The loop diuretics and thiazides will increase Na concentration in the distal convoluted tubule and cortical collecting duct. This increase in Na concentration couples with increased Na reabsorption and potassium secretion and excretion. Therefore, co-administration of amiloride with thiazide or loop diuretics decreases their kaliuretic effect and augments their antihypertensive and diuretic effect.

Amiloride helps treat insulin-induced edema. In this condition, ENaCs are upregulated, resulting in increased Na reabsorption and potassium secretion and excretion. However, amiloride is not that effective in hyperaldosteronism when compared to spironolactone and eplerenone.[20] Amiloride can induce apoptosis in multiple myeloma cell lines in mice, and therefore, it might be used to treat relapsed multiple myeloma in the future. The combination of amiloride with melphalan, lenalidomide, and dexamethasone showed a synergistic effect.[13]


Absorption: Amiloride demonstrates an onset of action of 2 hours upon oral administration, with peak plasma concentrations attained within 3 to 4 hours. The effects of amiloride as a diuretic last for approximately 24 hours.

Distribution: It exhibits extravascular distribution and a high volume of distribution (350 to 380 L) due to its small molecular weight and low plasma protein binding (<40%).[21][22]

Metabolism: Amiloride is excreted unchanged by the kidneys and is not metabolized by the liver. Hence, drug accumulation is not expected in patients with liver dysfunction.

Elimination: Around 50% of amiloride is excreted unchanged by the kidneys in urine, while approximately 40% is excreted via feces. In individuals with normal kidney function, amiloride has a serum half-life of 6 to 9 hours.[3]


Available Dosage Forms and Strengths

Amiloride is available as an oral tablet with a standardized strength of 5 mg. Amiloride is also available in combination with hydrochlorothiazide.[23]

Adult Dosing

Congestive heart failure: 5 to 10 mg by mouth once daily or in divided doses. When managing congestive heart failure and achieving initial diuresis, the potassium loss might diminish, prompting a reassessment of the necessity for amiloride. Dosage adjustments may be required, and the continuation of therapy might be intermittent for maintenance purposes.

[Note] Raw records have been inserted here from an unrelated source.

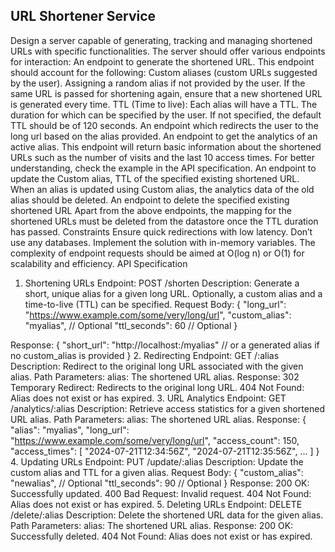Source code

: ## URL Shortener Service
Design a server capable of generating, tracking and managing shortened URLs with specific functionalities. The server should offer various endpoints for interaction:
An endpoint to generate the shortened URL. This endpoint should account for the following:
Custom aliases (custom URLs suggested by the user).
Assigning a random alias if not provided by the user. If the same URL is passed for shortening again, ensure that a new shortened URL is generated every time.
TTL (Time to live): Each alias will have a TTL. The duration for which can be specified by the user. If not specified, the default TTL should be of 120 seconds.
An endpoint which redirects the user to the long url based on the alias provided.
An endpoint to get the analytics of an active alias. This endpoint will return basic information about the shortened URLs such as the number of visits and the last 10 access times. For better understanding, check the example in the API specification.
An endpoint to update the Custom alias, TTL of the specified existing shortened URL. When an alias is updated using Custom alias, the analytics data of the old alias should be deleted.
An endpoint to delete the specified existing shortened URL
Apart from the above endpoints, the mapping for the shortened URLs must be deleted from the datastore once the TTL duration has passed.
Constraints
Ensure quick redirections with low latency.
Don’t use any databases. Implement the solution with in-memory variables.
The complexity of endpoint requests should be aimed at O(log n) or O(1) for scalability and efficiency.
API Specification
1. Shortening URLs
Endpoint: POST /shorten
Description: Generate a short, unique alias for a given long URL. Optionally, a custom alias and a time-to-live (TTL) can be specified.
Request Body:
{
  "long_url": "https://www.example.com/some/very/long/url",
  "custom_alias": "myalias",    // Optional
  "ttl_seconds": 60             // Optional
}

Response:
{
  "short_url": "http://localhost:<port>/myalias"    // or a generated alias if      no custom_alias is provided
}
2. Redirecting
Endpoint: GET /:alias
Description: Redirect to the original long URL associated with the given alias.
Path Parameters:
alias: The shortened URL alias.
Response:
302 Temporary Redirect: Redirects to the original long URL.
404 Not Found: Alias does not exist or has expired.
3. URL Analytics
Endpoint: GET /analytics/:alias
Description: Retrieve access statistics for a given shortened URL alias.
Path Parameters:
alias: The shortened URL alias.
Response:
{
  "alias": "myalias",
  "long_url": "https://www.example.com/some/very/long/url",
  "access_count": 150,
  "access_times": [
    "2024-07-21T12:34:56Z",
    "2024-07-21T12:35:56Z",
    ...
  ]
}
4. Updating URLs
Endpoint: PUT /update/:alias
Description: Update the custom alias and TTL for a given alias.
Request Body:
{
  "custom_alias": "newalias",   // Optional
  "ttl_seconds": 90            // Optional
}
Response:
200 OK: Successfully updated.
400 Bad Request: Invalid request.
404 Not Found: Alias  does not exist or has expired.
5. Deleting URLs
Endpoint: DELETE /delete/:alias
Description: Delete the shortened URL data for the given alias.
Path Parameters:
alias: The shortened URL alias.
Response:
200 OK: Successfully deleted.
404 Not Found: Alias does not exist or has expired.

Hypertension: 5 mg by mouth once daily. The dosage of amiloride may be increased to 10 mg/d if necessary. As per AHA/ACC guidelines, If hypokalemia is present, primary or secondary aldosteronism should be excluded; after careful evaluation, a potassium-sparing diuretic like amiloride can be considered.[5]

Thiazide-induced hypokalemia: 5 to 10 mg orally once daily or in divided doses.[3]

Specific Patient Populations

Hepatic impairment: The product label does not provide information on dose adjustment in case of hepatic impairment.

Renal impairment: The dosage needs to be adjusted in patients with renal impairment and contraindicated in severe renal impairment. AHA/ACC guidelines recommend avoiding amiloride if GFR <45 mL/min.[5]

Pregnancy considerations: Amiloride is acceptable during pregnancy since it is FDA pregnancy category B.[24] The American College of Obstetricians and Gynecologists recommends the use of labetalol or nifedipine for the treatment of gestational hypertension.[25]

Breastfeeding considerations: No information is available in the case of breastfeeding, so it is recommended to use alternative medicine.[26]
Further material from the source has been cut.